Thast Sunday, April 15, the Sustainability Office held its first-ever “Free and For Sale Frenzy.” Over 100 students donated approximately 1,200 clothing and accessory items.
Donors named their price and then shoppers paid for the items either through Venmo accounts or by giving cash to the volunteers working the event, who then delivered the payment to individual sellers’ mailboxes.
Fifteen garbage bags’ worth of clothing remained unpurchased and unretrieved at the end of the event, said Alex Miller, Sustainability Program Coordinator. The office plans to donate this remaining clothing to a combination of the GSC’s Trans Clothing Closet, the Carleton Clothing Connection, and Carleton’s Lighten Up garage sale.
The idea for the Free and For Sale Frenzy came from Sustainability Assistant Caroline Hall ’20. In the fall, she attended a Students for Zero Waste conference in Philadelphia, where students from the University of Pittsburgh gave a presentation about the pop-up thrift shop they run on campus.
“The idea kind of stemmed from my frustrations with the Free and For Sale Facebook page—I’d always really want something, and then someone would take it, or there would be a bunch of people in line already,” said Hall. “So I thought, why don’t we have a one-time event, where everyone can be in one place to sell and buy each other’s clothes, and everyone can switch up their wardrobe. Like a Facebook event in one place.”
“We know that there’s this culture of people swapping clothes, people getting together to do this, organically happening,” said Miller. “So we thought why don’t we, the Sustainability Office, provide a venue?”
Hall partnered with Natalie Jacobson ’18, Sustainability Assistant and Special Events Coordinator, to put on the event. The office was busy with Climate Action Week in the winter, so the project was pushed to spring, explained Miller.
On the day of the Frenzy, sellers arrived with items and were instructed to fill out a Google Form for each piece. Then they attached stickers to the clothing with their name, payment method, and asking price. The items were then arranged by size and type of clothing.
The Sustainability Office did not profit from the event. “It was just exchange between people,”said Miller. The event was run by Hall and Jacobson, and staffed by volunteers from both the Sustainability Office and Students Organized for the Protection of the Environment. “We couldn’t have done it without the volunteers,” noted Hall.
Hall, Jacobson and Miller agree that the Sustainability Office is likely to run this event again next year. “I think it’ll definitely happen again,” said Hall. “I’d say it was overall a success. And now that we’ve tried it out, we know what works and what doesn’t work.”

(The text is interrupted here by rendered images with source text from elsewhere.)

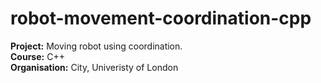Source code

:# robot-movement-coordination-cpp

**Project:** Moving robot using coordination.   
**Course:** C++    
**Organisation:** City, Univeristy of London  
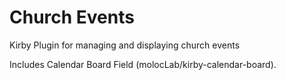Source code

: # Church Events

Kirby Plugin for managing and displaying church events

Includes Calendar Board Field (molocLab/kirby-calendar-board).
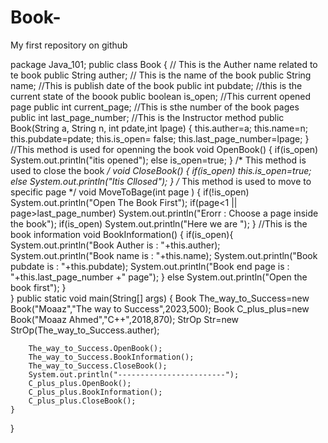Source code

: # Book-
My first repository on github

package Java_101;
public class Book {
    // This is the Auther name related to te book
    public String auther;
    // This is the name of the book 
    public String name;
    //This is publish date of the book
    public int pubdate;
    //this is  the current state of the boook
    public boolean is_open;
    //This current opened page 
    public int current_page;
    //This is sthe number of the book pages
    public int last_page_number;
    //This is the Instructor method
    public Book(String a, String n, int pdate,int lpage)
    {
        this.auther=a;
        this.name=n;
        this.pubdate=pdate;
        this.is_open= false;
        this.last_page_number=lpage;
    }
    //This method is used for openning the book
    void OpenBook()
    {
        if(is_open)
            System.out.println("itis opened");
        else 
            is_open=true;
    }
    /*
    This method is used to close the book
    */
    void CloseBook()
    {
        if(is_open)
            this.is_open=true;
        else
            System.out.println("Itis Cllosed");
    }
    /*
    This method is used to move to specific page 
    */
    void MoveToBage(int page )
    {
        if(!is_open)
            System.out.println("Open The Book First");
        if(page<1 || page>last_page_number)
            System.out.println("Erorr : Choose a page inside the book");
        if(is_open)
            System.out.println("Here we are ");
    }
    //This is the book information
    void BookInformation()
    {
        if(is_open){
        System.out.println("Book Auther is : "+this.auther);
        System.out.println("Book name is : "+this.name);
        System.out.println("Book pubdate is : "+this.pubdate);
        System.out.println("Book end page is : "+this.last_page_number +" page");
        }
        else
            System.out.println("Open the book first");
    }    
}
    public static void main(String[] args) {
        Book The_way_to_Success=new Book("Moaaz","The way to Success",2023,500);
        Book C_plus_plus=new Book("Moaaz Ahmed","C++",2018,870);
        StrOp  Str=new StrOp(The_way_to_Success.auther);
        
        The_way_to_Success.OpenBook();
        The_way_to_Success.BookInformation();
        The_way_to_Success.CloseBook();
        System.out.println("------------------------");
        C_plus_plus.OpenBook();
        C_plus_plus.BookInformation();
        C_plus_plus.CloseBook();
    }        

}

“We had a few small bumps in the road,” said Hall. Some students were missing a few dollars in cash, she said, and some items ended up lost and unaccounted for. Those lost items were either stolen or mistakenly unaccounted for during the inventory process, said Jacobson. For next year, Miller imagines dedicating more space and time to set-up, and instituting a better tracking system, she said.
“Everything went really well. Super busy, which is a good problem to have,” said Miller. “The weather was definitely an issue, but people still turned out. So I think that shows that it’s a need on campus.” Jacobson noted that there were significantly more sellers than buyers, a disparity she attributed to the snowstorm.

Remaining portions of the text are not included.